- President: Priscilla Chiongbian
- Secretary-General: Miguel Escobar
- Headquarters: Alabel, Sarangani
- Ideology: Populism
- Political position: Center
- National affiliation: Lakas-CMD
- Colors: Blue

= Sarangani Reconciliation and Reformation Organization =

Political party in the Philippines

The Sarangani Reconciliation and Reformation Organization (SARRO) is a Sarangani regional political party in the Philippines, closely affiliated with the old Lakas-Christian and Muslim Democrats.

There are no results available of the last elections for the House of Representatives, but according to the website of the House, the party holds one out of 235 seats (state of the parties, June 2005).

== Controversy ==
After the bomb attack directed at Sarangani governor Migs Dominguez in 2010, the political party claimed that their opposition, the People's Champ Movement, directed the bomb attack.
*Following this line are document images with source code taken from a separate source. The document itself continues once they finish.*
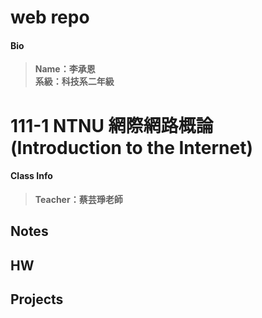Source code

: # web repo
#### Bio  
>**Name：李承恩**  
>**系級：科技系二年級**  

# 111-1 NTNU 網際網路概論 (Introduction to the Internet)  
#### Class Info
>**Teacher：蔡芸琤老師**


## Notes  

## HW  

## Projects  
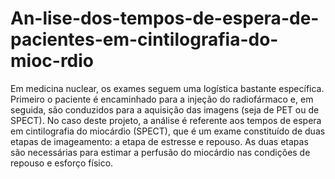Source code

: # An-lise-dos-tempos-de-espera-de-pacientes-em-cintilografia-do-mioc-rdio
Em medicina nuclear, os exames seguem uma logística bastante específica. Primeiro o paciente é encaminhado para a injeção do radiofármaco e, em seguida, são conduzidos para a aquisição das imagens (seja de PET ou de SPECT). No caso deste projeto, a análise é referente aos tempos de espera em cintilografia do miocárdio (SPECT), que é um exame constituído de duas etapas de imageamento: a etapa de estresse e repouso. As duas etapas são necessárias para estimar a perfusão do miocárdio nas condições de repouso e esforço físico.

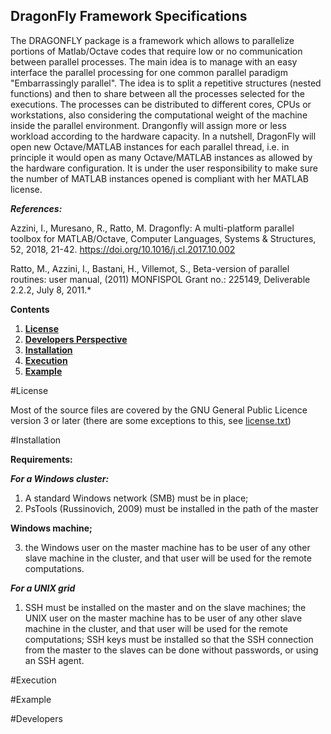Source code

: ## DragonFly Framework Specifications ##


The DRAGONFLY package is a framework which allows to parallelize portions of Matlab/Octave codes that require low or no communication between parallel processes. The main idea is to manage with an easy interface the parallel processing for one common parallel paradigm "Embarrassingly parallel". The idea is to split a repetitive structures (nested functions) and then to share between all the processes selected for the executions. The processes can be distributed to different cores, CPUs or workstations, also considering the computational weight of the machine inside the parallel environment. Drangonfly will assign more or less workload according to the hardware capacity. In a nutshell, DragonFly will open new Octave/MATLAB instances for each parallel thread, i.e. in principle it would open as many Octave/MATLAB instances as allowed by the hardware configuration. It is under the user responsibility to make sure the number of MATLAB instances opened is compliant with her MATLAB license. 



***References:***

Azzini, I., Muresano, R., Ratto, M. Dragonfly: A multi-platform parallel toolbox for MATLAB/Octave, Computer Languages, Systems & Structures, 52, 2018, 21-42. 
https://doi.org/10.1016/j.cl.2017.10.002

Ratto, M., Azzini, I., Bastani, H., Villemot, S., Beta-version of parallel routines: user manual, (2011) MONFISPOL Grant no.: 225149, Deliverable 2.2.2, July 8, 2011.*


**Contents**

1. [**License**](#License)
2.  [**Developers Perspective**](#Perpective) 
3. [**Installation**](#Installation)
4. [**Execution**](#Execution)
5. [**Example**](#Example)


#License 

Most of the source files are covered by the GNU General Public Licence version
3 or later (there are some exceptions to this, see [license.txt](license.txt))



#Installation

**Requirements:**

***For a Windows cluster:***

1. A standard Windows network (SMB) must be in place;
2. PsTools (Russinovich, 2009) must be installed in the path of the master

**Windows machine;**

3. the Windows user on the master machine has to be user of any other
slave machine in the cluster, and that user will be used for the remote
computations.

***For a UNIX grid***


1. SSH must be installed on the master and on the slave machines; the UNIX user on the master machine has to be user of any other slave machine in the cluster, and that user will be used for the remote computations;  SSH keys must be installed so that the SSH connection from the master to the slaves can be done without passwords, or using an SSH agent.

#Execution 



#Example


#Developers 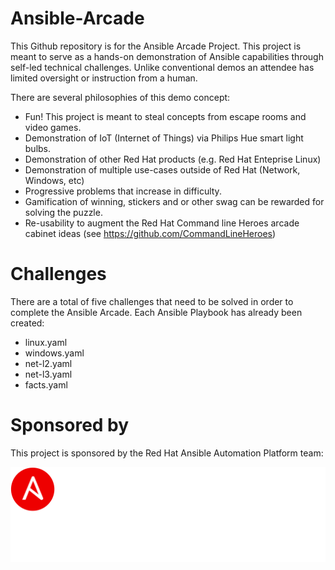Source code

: # Ansible-Arcade

This Github repository is for the Ansible Arcade Project.  This project is meant to serve as a hands-on demonstration of Ansible capabilities through self-led technical challenges.  Unlike conventional demos an attendee has limited oversight or instruction from a human.

There are several philosophies of this demo concept:

- Fun!  This project is meant to steal concepts from escape rooms and video games.
- Demonstration of IoT (Internet of Things) via Philips Hue smart light bulbs.
- Demonstration of other Red Hat products (e.g. Red Hat Enteprise Linux)
- Demonstration of multiple use-cases outside of Red Hat (Network, Windows, etc)
- Progressive problems that increase in difficulty.
- Gamification of winning, stickers and or other swag can be rewarded for solving the puzzle.
- Re-usability to augment the Red Hat Command line Heroes arcade cabinet ideas (see https://github.com/CommandLineHeroes)

# Challenges
There are a total of five challenges that need to be solved in order to complete the Ansible Arcade.
Each Ansible Playbook has already been created:
- linux.yaml
- windows.yaml
- net-l2.yaml
- net-l3.yaml
- facts.yaml

# Sponsored by

This project is sponsored by the Red Hat Ansible Automation Platform team:

![ansible platform logo](roles/website/files/webpage_logo.png)

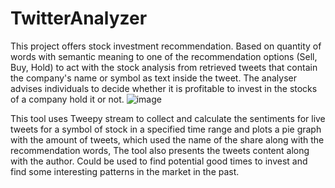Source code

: # TwitterAnalyzer

This project offers stock investment recommendation.
Based on quantity of words with semantic meaning to one of the recommendation options (Sell, Buy, Hold) to act with the stock analysis from retrieved 
tweets that contain the company's name or symbol as text inside the tweet.
The analyser advises individuals to decide whether it is profitable to invest in the stocks of a company hold it or not.
![image](https://user-images.githubusercontent.com/38001905/172020570-bc3415a9-5678-4031-9dea-3a293bf4b6b6.png)

This tool uses Tweepy stream to collect and calculate the sentiments for live tweets for a
symbol of stock in a specified time range and plots a pie graph with the amount of tweets,
which used the name of the share along with the recommendation words,
The tool also presents the tweets content along with the author.
Could be used to find potential good times to invest and find some interesting patterns in the market in the past.



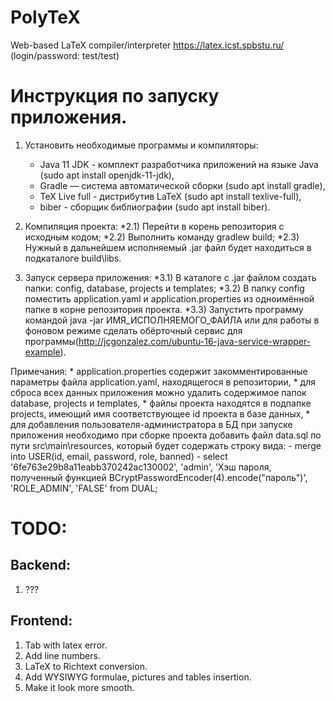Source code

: # PolyTeX
Web-based LaTeX compiler/interpreter 
https://latex.icst.spbstu.ru/
(login/password: test/test)

# Инструкция по запуску приложения.

1) Установить необходимые программы и компиляторы:
	* Java 11 JDK - комплект разработчика приложений на языке Java (sudo apt install openjdk-11-jdk),
	* Gradle — система автоматической сборки (sudo apt install gradle),
	* TeX Live full - дистрибутив LaTeX (sudo apt install texlive-full),
	* biber - сборщик библиографии (sudo apt install biber).

2) Компиляция проекта:
	*2.1) Перейти в корень репозитория с исходным кодом;
	*2.2) Выполнить команду gradlew build;
	*2.3) Нужный в дальнейшем исполняемый .jar файл будет находиться в подкаталоге build\libs.

3) Запуск сервера приложения:
	*3.1) В каталоге с .jar файлом создать папки: config, database, projects и templates;
	*3.2) В папку config поместить application.yaml и application.properties из одноимённой папке в корне репозитория проекта.
	*3.3) Запустить программу командой java -jar ИМЯ_ИСПОЛНЯЕМОГО_ФАЙЛА или для работы в фоновом режиме сделать обёрточный сервис для программы(http://jcgonzalez.com/ubuntu-16-java-service-wrapper-example).
	
Примечания: 
	* application.properties содержит закомментированные параметры файла application.yaml, находящегося в репозитории,
	* для сброса всех данных приложения можно удалить содержимое папок database, projects и templates,
	* файлы проекта находятся в подпапке projects, имеющий имя соответствующее id проекта в базе данных,
	* для добавления пользователя-администратора в БД при запуске приложения необходимо при сборке проекта добавить файл data.sql по пути src\main\resources, который будет содержать строку вида: 
		- merge into USER(id, email, password, role, banned)
		- select '6fe763e29b8a11eabb370242ac130002', 'admin', 'Хэш пароля, полученный функцией BCryptPasswordEncoder(4).encode("пароль")', 'ROLE_ADMIN', 'FALSE' from DUAL;


# TODO:

## Backend:

1. ???

## Frontend:

1. Tab with latex error.
2. Add line numbers.
3. LaTeX to Richtext conversion.
4. Add WYSIWYG formulae, pictures and tables insertion.
5. Make it look more smooth.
The opposition later denied the allegation, stating “If they (Sarro) are implying that our group has anything to do with the explosion, I say they are hallucinating and making things up to save their crumbling campaign".

After the 2010 elections, Arturo Lawa, one of two mayoral candidates stated that the opposition canvassed their election results, leading to his victory proclaimed by the Supreme Court of the Philippines.